When rich kids picked on us, we clawed them hard enough that they stopped bothering us. Survival was for the fittest, and labors that fatigued even adults made us fit. Yet the hardship clothed us with enduring insights, made us sensitive to the plight of those gnarled like us by poverty, and helped us walk not by sight but by faith as we trudged through the peculiar humiliations in our jungle.

Because of these horrific experiences, “My soul has grown deep like the rivers,” to borrow a line from Langston Hughes’ The Negro Speaks of Rivers. I have known the anguish of living without the basic necessities of life, poverty of leadership in a failed state, and (before my conversion) the abject destitution of a religion without the power of the priesthood.

But to soften the hurt, poverty taught me to be a good servant, something ignorantly scoffed at in my country. It taught me humility, too. Its fires purged me of the dross of haughtiness and pride and thereby prepared me to receive the gospel. Also, it taught me patience that, though bitter as some say, comes with rewardingly sweet fruits.

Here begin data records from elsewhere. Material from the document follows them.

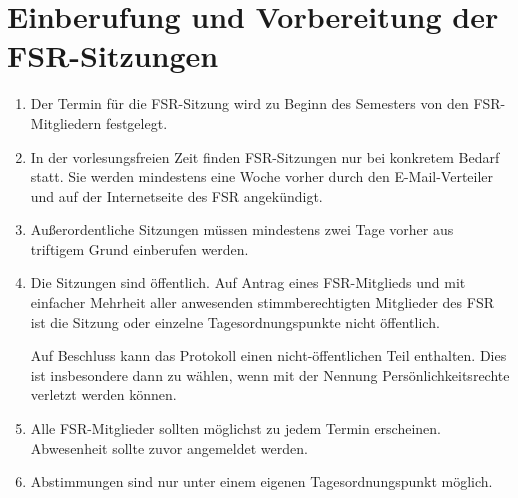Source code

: \documentclass[
	a4paper,
	12pt,
	oneside,
	parskip=half-,
	pagesize,
	headsepline,
	german,
	ngerman
]{scrartcl}
\begin{document}
\section{Einberufung und Vorbereitung der FSR-Sitzungen} \label{sec:Sitzung-A}
\begin{enumerate}
	\item Der Termin für die FSR-Sitzung wird zu Beginn des Semesters von den FSR-Mitgliedern festgelegt.
	\item In der vorlesungsfreien Zeit finden FSR-Sitzungen nur bei konkretem Bedarf statt. Sie werden mindestens eine Woche vorher durch den E-Mail-Verteiler und auf der Internetseite des FSR angekündigt.
	\item Außerordentliche Sitzungen müssen mindestens zwei Tage vorher aus triftigem Grund einberufen werden. 
	\item Die Sitzungen sind öffentlich. Auf Antrag eines FSR-Mitglieds und mit einfacher Mehrheit aller anwesenden stimmberechtigten Mitglieder des FSR ist die Sitzung oder einzelne Tagesordnungspunkte nicht öffentlich.
	
	Auf Beschluss kann das Protokoll einen nicht-öffentlichen Teil enthalten. Dies ist insbesondere dann zu wählen, wenn mit der Nennung Persönlichkeitsrechte verletzt werden können.
	\item Alle FSR-Mitglieder sollten möglichst zu jedem Termin erscheinen. Abwesenheit sollte zuvor angemeldet werden.
	\item Abstimmungen sind nur unter einem eigenen Tagesordnungspunkt möglich.
\end{enumerate}
\end{document}
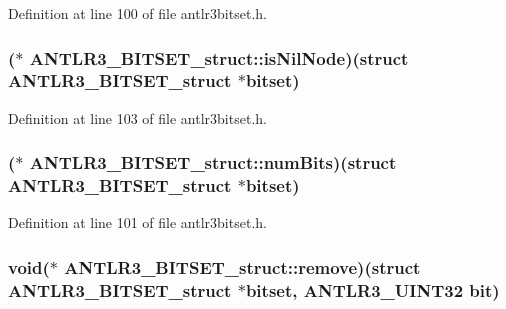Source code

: Definition at line 100 of file antlr3bitset.\-h.

\hypertarget{struct_a_n_t_l_r3___b_i_t_s_e_t__struct_adbe68e4b485b04ab96aca86612ad8582}{
\subsubsection[{is\-Nil\-Node}]{($\ast$ A\-N\-T\-L\-R3\-\_\-\-B\-I\-T\-S\-E\-T\-\_\-struct\-::is\-Nil\-Node)(struct {\bf A\-N\-T\-L\-R3\-\_\-\-B\-I\-T\-S\-E\-T\-\_\-struct} $\ast$bitset)}}\label{struct_a_n_t_l_r3___b_i_t_s_e_t__struct_adbe68e4b485b04ab96aca86612ad8582}


Definition at line 103 of file antlr3bitset.\-h.

\hypertarget{struct_a_n_t_l_r3___b_i_t_s_e_t__struct_ac2391f2f18462a32d3230aa3d4e77749}{
\subsubsection[{num\-Bits}]{($\ast$ A\-N\-T\-L\-R3\-\_\-\-B\-I\-T\-S\-E\-T\-\_\-struct\-::num\-Bits)(struct {\bf A\-N\-T\-L\-R3\-\_\-\-B\-I\-T\-S\-E\-T\-\_\-struct} $\ast$bitset)}}\label{struct_a_n_t_l_r3___b_i_t_s_e_t__struct_ac2391f2f18462a32d3230aa3d4e77749}


Definition at line 101 of file antlr3bitset.\-h.

\hypertarget{struct_a_n_t_l_r3___b_i_t_s_e_t__struct_a2c4b88534ca52e10632aa8b85ac3d951}{
\subsubsection[{remove}]{\setlength{\rightskip}{0pt plus 5cm}void($\ast$ A\-N\-T\-L\-R3\-\_\-\-B\-I\-T\-S\-E\-T\-\_\-struct\-::remove)(struct {\bf A\-N\-T\-L\-R3\-\_\-\-B\-I\-T\-S\-E\-T\-\_\-struct} $\ast$bitset, {\bf A\-N\-T\-L\-R3\-\_\-\-U\-I\-N\-T32} bit)}}\label{struct_a_n_t_l_r3___b_i_t_s_e_t__struct_a2c4b88534ca52e10632aa8b85ac3d951}


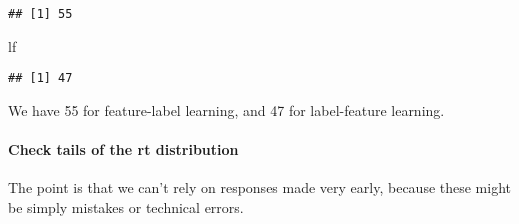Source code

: \documentclass[
]{article}
\newenvironment{Shaded}{\begin{snugshade}}{\end{snugshade}}
\newcommand{\DataTypeTok}[1]{\textcolor[rgb]{0.13,0.29,0.53}{#1}}
\newcommand{\DecValTok}[1]{\textcolor[rgb]{0.00,0.00,0.81}{#1}}
\newcommand{\KeywordTok}[1]{\textcolor[rgb]{0.13,0.29,0.53}{\textbf{#1}}}
\newcommand{\NormalTok}[1]{#1}
\newcommand{\OperatorTok}[1]{\textcolor[rgb]{0.81,0.36,0.00}{\textbf{#1}}}
\newcommand{\StringTok}[1]{\textcolor[rgb]{0.31,0.60,0.02}{#1}}
\begin{document}
\begin{verbatim}
## [1] 55
\end{verbatim}

\begin{Shaded}
\begin{Highlighting}[]
\NormalTok{lf}
\end{Highlighting}
\end{Shaded}

\begin{verbatim}
## [1] 47
\end{verbatim}

We have 55 for feature-label learning, and 47 for label-feature
learning.

\hypertarget{check-tails-of-the-rt-distribution}{%
\paragraph{Check tails of the rt
distribution}\label{check-tails-of-the-rt-distribution}}

The point is that we can't rely on responses made very early, because
these might be simply mistakes or technical errors.

\begin{Shaded}
\end{Shaded}
\end{document}
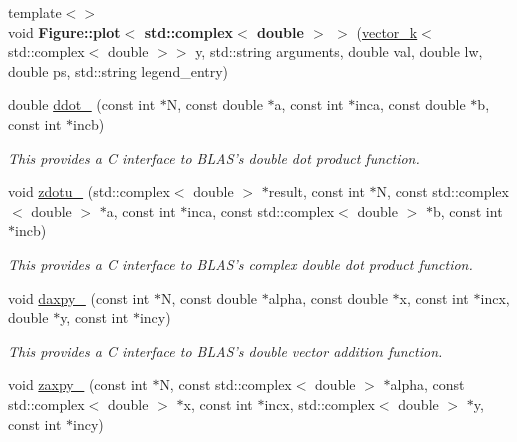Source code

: \begin{DoxyCompactItemize}
\item 
\hypertarget{namespacekeycpp_ae195fde461203ab0b36e03c693f9d346}{{\footnotesize template$<$$>$ }\\void {\bfseries Figure\-::plot$<$ std\-::complex$<$ double $>$ $>$} (\hyperlink{classkeycpp_1_1vector__k}{vector\-\_\-k}$<$ std\-::complex$<$ double $>$$>$ y, std\-::string arguments, double val, double lw, double ps, std\-::string legend\-\_\-entry)}\label{namespacekeycpp_ae195fde461203ab0b36e03c693f9d346}

\item 
\hypertarget{namespacekeycpp_a55e50932cc54f92bdd7e38c6438f4f1f}{double \hyperlink{namespacekeycpp_a55e50932cc54f92bdd7e38c6438f4f1f}{ddot\-\_\-} (const int $\ast$N, const double $\ast$a, const int $\ast$inca, const double $\ast$b, const int $\ast$incb)}\label{namespacekeycpp_a55e50932cc54f92bdd7e38c6438f4f1f}

\begin{DoxyCompactList}\small\item\em This provides a C interface to B\-L\-A\-S's double dot product function. \end{DoxyCompactList}\item 
\hypertarget{namespacekeycpp_a2ce99b4fe4a13b9c70ada81761eb0ca2}{void \hyperlink{namespacekeycpp_a2ce99b4fe4a13b9c70ada81761eb0ca2}{zdotu\-\_\-} (std\-::complex$<$ double $>$ $\ast$result, const int $\ast$N, const std\-::complex$<$ double $>$ $\ast$a, const int $\ast$inca, const std\-::complex$<$ double $>$ $\ast$b, const int $\ast$incb)}\label{namespacekeycpp_a2ce99b4fe4a13b9c70ada81761eb0ca2}

\begin{DoxyCompactList}\small\item\em This provides a C interface to B\-L\-A\-S's complex double dot product function. \end{DoxyCompactList}\item 
\hypertarget{namespacekeycpp_ae99c5b242a21ba683701ccb6ab6534b1}{void \hyperlink{namespacekeycpp_ae99c5b242a21ba683701ccb6ab6534b1}{daxpy\-\_\-} (const int $\ast$N, const double $\ast$alpha, const double $\ast$x, const int $\ast$incx, double $\ast$y, const int $\ast$incy)}\label{namespacekeycpp_ae99c5b242a21ba683701ccb6ab6534b1}

\begin{DoxyCompactList}\small\item\em This provides a C interface to B\-L\-A\-S's double vector addition function. \end{DoxyCompactList}\item 
\hypertarget{namespacekeycpp_a6460fa334239dde761d8f737b9438fed}{void \hyperlink{namespacekeycpp_a6460fa334239dde761d8f737b9438fed}{zaxpy\-\_\-} (const int $\ast$N, const std\-::complex$<$ double $>$ $\ast$alpha, const std\-::complex$<$ double $>$ $\ast$x, const int $\ast$incx, std\-::complex$<$ double $>$ $\ast$y, const int $\ast$incy)}\label{namespacekeycpp_a6460fa334239dde761d8f737b9438fed}


\end{DoxyCompactItemize}
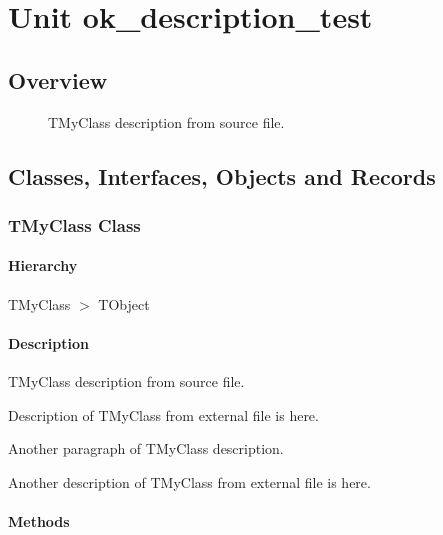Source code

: \documentclass{report}
\newif\ifpdf
\begin{document}
\label{toc}\tableofcontents
\newpage
\newlength{\tmplength}
\chapter{Unit ok{\_}description{\_}test}
\label{ok_description_test}
\section{Overview}
\begin{description}
\item[\texttt{\begin{ttfamily}TMyClass\end{ttfamily} Class}]TMyClass description from source file.
\end{description}
\section{Classes, Interfaces, Objects and Records}
\ifpdf
\subsection*{\large{\textbf{TMyClass Class}}\normalsize\hspace{1ex}\hrulefill}
\else
\subsection*{TMyClass Class}
\fi
\label{ok_description_test.TMyClass}
\subsubsection*{\large{\textbf{Hierarchy}}\normalsize\hspace{1ex}\hfill}
TMyClass {$>$} TObject
\subsubsection*{\large{\textbf{Description}}\normalsize\hspace{1ex}\hfill}
TMyClass description from source file.

Description of TMyClass from external file is here.

Another paragraph of TMyClass description.

Another description of TMyClass from external file is here.\subsubsection*{\large{\textbf{Methods}}\normalsize\hspace{1ex}\hfill}
\end{document}
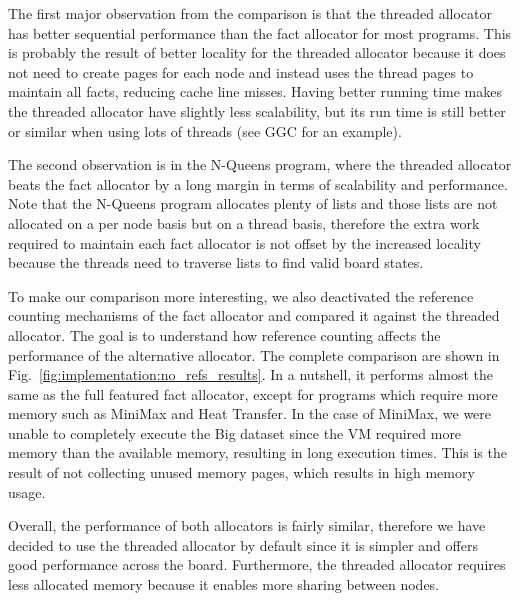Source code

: The first major observation from the comparison is that the threaded allocator
has better sequential performance than the fact allocator for most programs.
This is probably the result of better locality for the threaded allocator
because it does not need to create pages for each node and instead uses the
thread pages to maintain all facts, reducing cache line misses.  Having better
running time makes the threaded allocator have slightly less scalability, but
its run time is still better or similar when using lots of threads (see GGC for
an example).

The second observation is in the N-Queens program, where the threaded allocator
beats the fact allocator by a long margin in terms of scalability and
performance. Note that the N-Queens program allocates plenty of lists and those
lists are not allocated on a per node basis but on a thread basis, therefore the
extra work required to maintain each fact allocator is not offset by the
increased locality because the threads need to traverse lists to find valid
board states.

To make our comparison more interesting, we also deactivated the reference
counting mechanisms of the fact allocator and compared it against the threaded
allocator. The goal is to understand how reference counting affects the
performance of the alternative allocator. The complete comparison are shown in
Fig.~\ref{fig:implementation:no_refs_results}. In a nutshell, it performs almost
the same as the full featured fact allocator, except for programs which require
more memory such as MiniMax and Heat Transfer. In the case of MiniMax, we were
unable to completely execute the Big dataset since the VM required more memory
than the available memory, resulting in long execution times. This is the result
of not collecting unused memory pages, which results in high memory usage.



Overall, the performance of both allocators is fairly similar, therefore we have
decided to use the threaded allocator by default since it is simpler and offers
good performance across the board. Furthermore, the threaded allocator requires
less allocated memory because it enables more sharing between nodes.


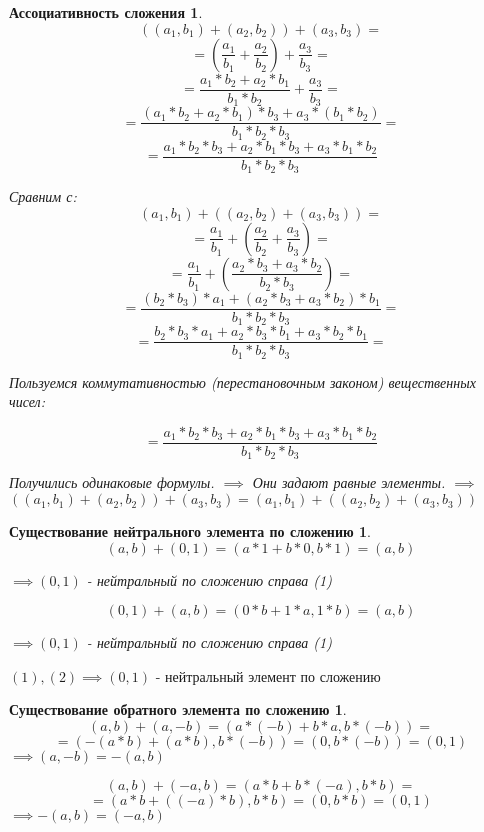 \documentclass[14pt,a4paper,oneside,russian]{article}
\newtheorem*{axiom1}{Ассоциативность сложения}
\newtheorem*{axiom2}{Существование нейтрального элемента по сложению}
\newtheorem*{axiom3}{Существование обратного элемента по сложению}
\begin{document}
\begin{axiom1}
$$ ((a_1, b_1) + (a_2, b_2)) + (a_3, b_3) = $$
$$ = (\frac{a_1}{b_1} + \frac{a_2}{b_2}) + \frac{a_3}{b_3} = $$
$$ = \frac{a_1 * b_2 + a_2 * b_1}{b_1 * b_2} + \frac{a_3}{b_3} = $$
$$ = \frac{(a_1 * b_2 + a_2 * b_1) * b_3 + a_3 * (b_1 * b_2)}{b_1 * b_2 * b_3} = $$
$$ = \frac{a_1 * b_2 * b_3 + a_2 * b_1 * b_3 + a_3 * b_1 * b_2}{b_1 * b_2 * b_3} $$

Сравним с:
$$ ( a_1, b_1 ) + (( a_2, b_2 ) + ( a_3, b_3 )) = $$
$$ = \frac{a_1}{b_1} + (\frac{a_2}{b_2} + \frac{a_3}{b_3}) = $$
$$ = \frac{a_1}{b_1} + (\frac{a_2 * b_3 + a_3 * b_2}{b_2 * b_3}) = $$
$$ = \frac{(b_2 * b_3) * a_1 + (a_2 * b_3 + a_3 * b_2) * b_1}{b_1 * b_2 * b_3} = $$
$$ = \frac{b_2 * b_3 * a_1 + a_2 * b_3 * b_1 + a_3 * b_2 * b_1}{b_1 * b_2 * b_3} =  $$

Пользуемся коммутативностью (перестановочным законом) вещественных чисел:

$$ = \frac{a_1 * b_2 * b_3 + a_2 * b_1 * b_3 + a_3 * b_1 * b_2}{b_1 * b_2 * b_3} $$

Получились одинаковые формулы. $ \implies $ Они задают равные элементы. $ \implies $
$ ((a_1, b_1) + (a_2, b_2)) + (a_3, b_3) = (a_1, b_1) + ((a_2, b_2) + (a_3, b_3)) $

\end{axiom1}
\newpage

\begin{axiom2}
$$ (a, b) + (0, 1) = (a * 1 + b * 0, b * 1) = (a, b) $$
\begin{center}
$ \implies (0, 1) $ - нейтральный по сложению справа (1)
\end{center}
$$ (0, 1) + (a, b) = (0 * b + 1 * a, 1 * b) = (a, b) $$
\begin{center}
$ \implies (0, 1) $ - нейтральный по сложению справа (1)
\end{center}
\end{axiom2}

$ (1), (2) \implies (0, 1) $ - нейтральный элемент по сложению
\newpage

\begin{axiom3}
$$ (a, b) + (a, -b) = (a * (-b) + b * a, b * (-b)) = $$
$$ = ( -(a * b) + (a * b), b * (-b) ) = (0, b * (-b)) = (0, 1) $$
$ \implies (a, -b) = -(a, b) $

$$ (a, b) + (-a, b) = (a * b + b * (-a), b * b) = $$
$$ = (a * b + ((-a) * b), b * b) = (0, b * b) = (0, 1) $$
$ \implies -(a, b) = (-a, b) $
\end{axiom3}
\end{document}
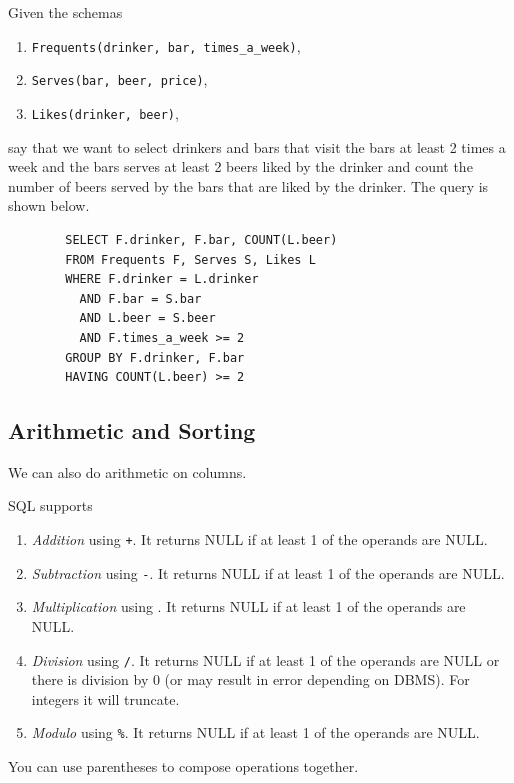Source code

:     \begin{example}
      \label{ex:complex-example-with-beers}
      Given the schemas 
      \begin{enumerate}
        \item \texttt{Frequents(drinker, bar, times\_a\_week)}, 
        \item \texttt{Serves(bar, beer, price)}, 
        \item \texttt{Likes(drinker, beer)}, 
      \end{enumerate}
      say that we want to select drinkers and bars that visit the bars at least 2 times a week and the bars serves at least 2 beers liked by the drinker and count the number of beers served by the bars that are liked by the drinker. The query is shown below. 

      \begin{lstlisting}
        SELECT F.drinker, F.bar, COUNT(L.beer) 
        FROM Frequents F, Serves S, Likes L 
        WHERE F.drinker = L.drinker
          AND F.bar = S.bar 
          AND L.beer = S.beer 
          AND F.times_a_week >= 2 
        GROUP BY F.drinker, F.bar 
        HAVING COUNT(L.beer) >= 2 
      \end{lstlisting}
    \end{example}

\subsection{Arithmetic and Sorting} 

  We can also do arithmetic on columns. 

  \begin{definition}
    \label{def:arithmetic-operations}
    SQL supports 
    \begin{enumerate}
      \item \textit{Addition} using \texttt{+}. It returns NULL if at least 1 of the operands are NULL. 
      \item \textit{Subtraction} using \texttt{-}. It returns NULL if at least 1 of the operands are NULL. 
      \item \textit{Multiplication} using \texttt{\*}. It returns NULL if at least 1 of the operands are NULL. 
      \item \textit{Division} using \texttt{/}. It returns NULL if at least 1 of the operands are NULL or there is division by $0$ (or may result in error depending on DBMS). For integers it will truncate. 
      \item \textit{Modulo} using \texttt{\%}. It returns NULL if at least 1 of the operands are NULL. 
    \end{enumerate}
    You can use parentheses to compose operations together. 
  \end{definition}

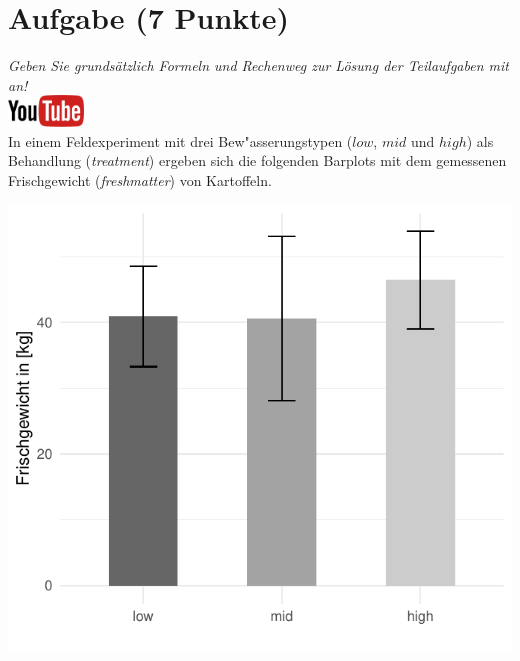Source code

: \documentclass[a4paper, 9pt]{scrartcl}\usepackage[]{graphicx}\usepackage[]{xcolor}
\makeatletter
\def\maxwidth{ %
  \ifdim\Gin@nat@width>\linewidth
    \linewidth
  \else
    \Gin@nat@width
  \fi
}
\makeatother
\begin{document}
 
\clearpage

\section{Aufgabe \hfill (7 Punkte)}

\textit{Geben Sie grunds{\"a}tzlich Formeln und Rechenweg zur L{\"o}sung der
  Teilaufgaben mit an!} \\[1Ex]

\hfill\href{https://youtu.be/t0WYa_LVc5o}{\includegraphics[width = 2cm]{img/youtube}}\\[1Ex]



In einem Feldexperiment mit drei Bew{"a}sserungstypen ($low$, $mid$ und $high$) als Behandlung
(\textit{treatment}) ergeben sich die folgenden Barplots mit dem
gemessenen Frischgewicht (\textit{freshmatter}) von Kartoffeln.




{\centering \includegraphics[width=\maxwidth]{img/barplot-02-1} 

}
\end{document}
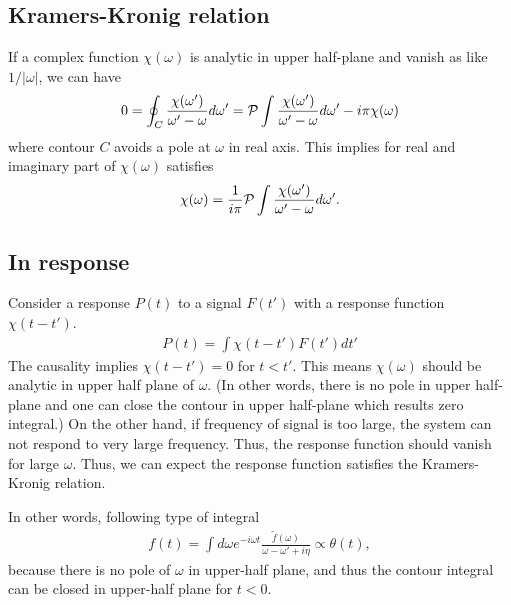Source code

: \documentclass[11pt]{book}
\newcommand{\bea}{\begin{eqnarray}}
\newcommand{\eea}{\end{eqnarray}}
\begin{document}
\subsection{Kramers-Kronig relation}
If a complex function $\chi(\omega)$ is analytic in upper half-plane and vanish 
as like $1/|\omega|$, we can have 
\bea 
0 = \oint_C \frac{\chi(\omega')}{\omega'-\omega} d\omega' 
={\cal P}\int \frac{\chi(\omega')}{\omega'-\omega} d\omega' - i\pi \chi(\omega)
\eea 
where contour $C$ avoids a pole at $\omega$ in real axis.  
This implies for real and imaginary part of $\chi(\omega)$ satisfies 
\bea 
\chi(\omega)=\frac{1}{i\pi}{\cal P}\int \frac{\chi(\omega')}{\omega'-\omega} d\omega'.
\eea 
\subsection{In response}
Consider a response $P(t)$ to a signal $F(t')$ with a response function $\chi(t-t')$.
\bea 
P(t)=\int \chi(t-t')F(t') dt' 
\eea 
The causality implies $\chi(t-t')=0$ for $t<t'$. 
This means $\chi(\omega)$ should be analytic in upper half plane of $\omega$.
(In other words, there is no pole in upper half-plane and one can close
the contour in upper half-plane which results zero integral.)
On the other hand, if frequency of signal is too large, the system can not respond to 
very large frequency. Thus, the response function should vanish for large $\omega$.   
Thus, we can expect the response function satisfies the Kramers-Kronig relation. 

In other words, following type of integral 
\bea 
f(t) = \int d\omega e^{-i\omega t}\frac{\tilde{f}(\omega)}{\omega-\omega'+i\eta}\propto \theta(t),
\eea 
because there is no pole of $\omega$ in upper-half plane, and thus the contour integral can be 
closed in upper-half plane for $t<0$. 
\end{document}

Although by the time the missionaries contacted me I had by rugged determination managed to outwit poverty, the hard knocks it burned into me stayed long enough to help me discern the redeeming power of the atonement when I received the missionary discussions. By that time I had become a college professor earning enough to live decently even though I was surrounded by a sea of abject poverty. Our home had modern amenities and my three children at the time had rooms to themselves — a far cry from the deprivations of my own childhood.

Investigating the Church, I discerned true leadership that is utterly lacking in my country. This struck a sympathetic chord because it was so desirable. Instead of hard-eyed crocodile meanness where everyone ate up everyone else, I saw hands and hearts of people who, in spite of their own challenges, were willing to make a difference in the lives of others beset by sorrow and misery.

It was the Tree of Life, and I of course wanted it for myself, my family and society. With that desire began a journey. That journey has brought me wholeness. From it I have come in contact with total strangers from whom I have learned more than I ever did in college and graduate school. In the course of this I have learned things of inestimable value, things of eternal consequence.

The journey has not been easy, but even when displaced, I met people with whom I have absolutely no kinship but who have shared their shelter and bread with me and my family in ways words cannot wholly express. From these folks I have learned the power of kindness that President George Albert Smith said “can soften hearts and encourage others to live righteously.”

A fortnight back, I received a call from missionaries to drive them to Statesville, North Carolina, for a transfer meeting. I had the time and a truck, but to go sixty-five miles outside my usual routes would have affected my family's tight budget and I told them so. I added I would try to figure out what to do and call them back if I succeeded.

I prayerfully placed a call to a family that early morning and explained my situation. The family fueled the truck and with a grateful heart I took the appreciative missionaries for their appointment. On the way my passengers wanted to know how I worked the magic.

As I shared the information with them, they in turn narrated how the week before the family that had fueled my truck had bought a van for a new convert family of ten who could not afford to attend church meetings if no one offered them a ride. Though pleasantly surprised, it was not shocking because these succoring folks were the ones who snatched me and my family from a lion’s mouth and gave us back our lives.

In this season of thanksgiving, my heart turns to those who sanctify the Lord in their hearts, lift the forlorn with compassion and hope, and give them reason to live.